835 F.2d 870
Unpublished Disposition
NOTICE: Federal Circuit Local Rule 47.8(b) states that opinions and orders which are designated as not citable as precedent shall not be employed or cited as precedent. This does not preclude assertion of issues of claim preclusion, issue preclusion, judicial estoppel, law of the case or the like based on a decision of the Court rendered in a nonprecedential opinion or order.
Annie BUTLER, Petitioner,
v.
OFFICE OF PERSONNEL MANAGEMENT, Respondent.
No. 87-3476.
United States Court of Appeals, Federal Circuit.
Nov. 6, 1987.
Before RICH, EDWARD S. SMITH, and NIES, Circuit Judges.
NIES, Circuit Judge.
DECISION
Annie Butler, pro se, seeks review of the final decision of the Merit Systems Protection Board, Docket No. NY08318710208, affirming the Office of Personnel Management's reconsideration decision to deny her application for survivor annuity benefits. We affirm.
OPINION
Allen Butler, petitioner's late husband, retired as an unmarried man from employment with the Veterans Administration in 1965. He married petitioner in 1967. Before 1971, an annuitant could not elect survivor benefits for a spouse when the marriage took place after retirement. Under 5 U.S.C. Sec. 8339(k)(2), enacted on January 8, 1971, the law was changed so that survivor benefits could be conferred, under certain conditions, on a spouse married after retirement. In particular, section 8339(k)(2) requires the annuitant to provide OPM with a signed, written election within a specified time. In this case, Mr. Butler had to notify OPM of his decision to provide a survivor annuity for petitioner within one year after the date of enactment of the statute, that is, by January 8, 1972.

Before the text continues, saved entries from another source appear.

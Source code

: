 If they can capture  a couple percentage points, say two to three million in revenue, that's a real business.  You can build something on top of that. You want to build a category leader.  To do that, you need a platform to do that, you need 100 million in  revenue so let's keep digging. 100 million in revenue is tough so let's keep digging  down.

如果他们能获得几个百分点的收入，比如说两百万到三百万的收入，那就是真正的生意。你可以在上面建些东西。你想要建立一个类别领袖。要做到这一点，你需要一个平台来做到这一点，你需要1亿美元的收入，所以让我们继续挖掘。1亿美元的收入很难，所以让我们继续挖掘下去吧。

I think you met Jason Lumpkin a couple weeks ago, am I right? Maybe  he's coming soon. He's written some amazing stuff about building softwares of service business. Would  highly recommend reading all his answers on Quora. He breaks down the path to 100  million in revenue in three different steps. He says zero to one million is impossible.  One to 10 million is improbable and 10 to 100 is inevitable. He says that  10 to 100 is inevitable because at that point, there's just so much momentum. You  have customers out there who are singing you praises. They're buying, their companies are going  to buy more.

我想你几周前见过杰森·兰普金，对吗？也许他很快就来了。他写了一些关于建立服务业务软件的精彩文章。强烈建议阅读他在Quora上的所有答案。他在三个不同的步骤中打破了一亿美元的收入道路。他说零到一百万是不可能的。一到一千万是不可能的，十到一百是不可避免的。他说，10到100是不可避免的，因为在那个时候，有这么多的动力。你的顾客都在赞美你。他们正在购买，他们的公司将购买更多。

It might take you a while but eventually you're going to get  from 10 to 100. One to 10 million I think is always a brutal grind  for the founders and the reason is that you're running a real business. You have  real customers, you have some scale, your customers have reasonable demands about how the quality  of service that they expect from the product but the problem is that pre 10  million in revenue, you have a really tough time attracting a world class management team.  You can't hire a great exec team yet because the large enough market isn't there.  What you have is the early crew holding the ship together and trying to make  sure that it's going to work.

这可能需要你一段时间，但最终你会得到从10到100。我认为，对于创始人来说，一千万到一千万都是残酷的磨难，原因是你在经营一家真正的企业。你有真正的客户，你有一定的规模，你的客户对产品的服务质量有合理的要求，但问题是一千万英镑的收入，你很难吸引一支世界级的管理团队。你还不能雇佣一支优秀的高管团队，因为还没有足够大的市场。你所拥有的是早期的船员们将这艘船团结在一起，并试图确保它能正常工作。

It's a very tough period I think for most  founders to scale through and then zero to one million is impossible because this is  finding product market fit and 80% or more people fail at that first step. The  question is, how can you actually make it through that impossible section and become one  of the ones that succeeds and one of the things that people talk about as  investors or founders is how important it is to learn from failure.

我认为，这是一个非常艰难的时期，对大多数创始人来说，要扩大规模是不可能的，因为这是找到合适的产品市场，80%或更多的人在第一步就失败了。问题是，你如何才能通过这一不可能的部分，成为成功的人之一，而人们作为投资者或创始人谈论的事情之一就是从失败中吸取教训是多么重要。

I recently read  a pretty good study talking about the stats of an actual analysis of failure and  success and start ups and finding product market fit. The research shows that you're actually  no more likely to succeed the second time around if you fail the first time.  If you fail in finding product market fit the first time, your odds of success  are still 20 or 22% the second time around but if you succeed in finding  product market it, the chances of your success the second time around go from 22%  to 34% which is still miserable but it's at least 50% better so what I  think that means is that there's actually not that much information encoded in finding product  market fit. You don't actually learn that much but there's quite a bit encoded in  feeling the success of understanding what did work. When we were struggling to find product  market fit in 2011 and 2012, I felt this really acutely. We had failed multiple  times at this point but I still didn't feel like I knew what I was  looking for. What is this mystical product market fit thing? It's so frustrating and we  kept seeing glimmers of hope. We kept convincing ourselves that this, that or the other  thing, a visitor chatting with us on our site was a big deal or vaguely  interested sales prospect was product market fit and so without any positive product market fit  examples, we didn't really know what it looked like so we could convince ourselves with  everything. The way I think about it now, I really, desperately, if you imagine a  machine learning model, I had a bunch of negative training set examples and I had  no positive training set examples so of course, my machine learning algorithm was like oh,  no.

Petitioner's husband never filed a request with OPM to provide an annuity for petitioner. After her husband died in 1985, petitioner applied to OPM and was denied an annuity because Mr. Butler had not filed the necessary request. Assuming Mr. Butler intended to and wanted to provide his wife with survivor benefits, which we do not doubt, neither OPM nor this court can waive the requirements of the statute. LaRochelle v. Office of Personnel Management, 774 F.2d 1079, 1081 (Fed.Cir.1985) ("While we sympathize with [petitioner's] plea for flexibility in the statutory [5 U.S.C. Sec. 8339(k)(2) ] requirement, the court is without authority to alter the statute."). Petitioner's statements to this court about her age, physical disabilities, and financial situation evoke the full sympathy of the court. The law gives the court no choice, however, but to affirm the board. Accordingly, we affirm on the basis of the board's opinion.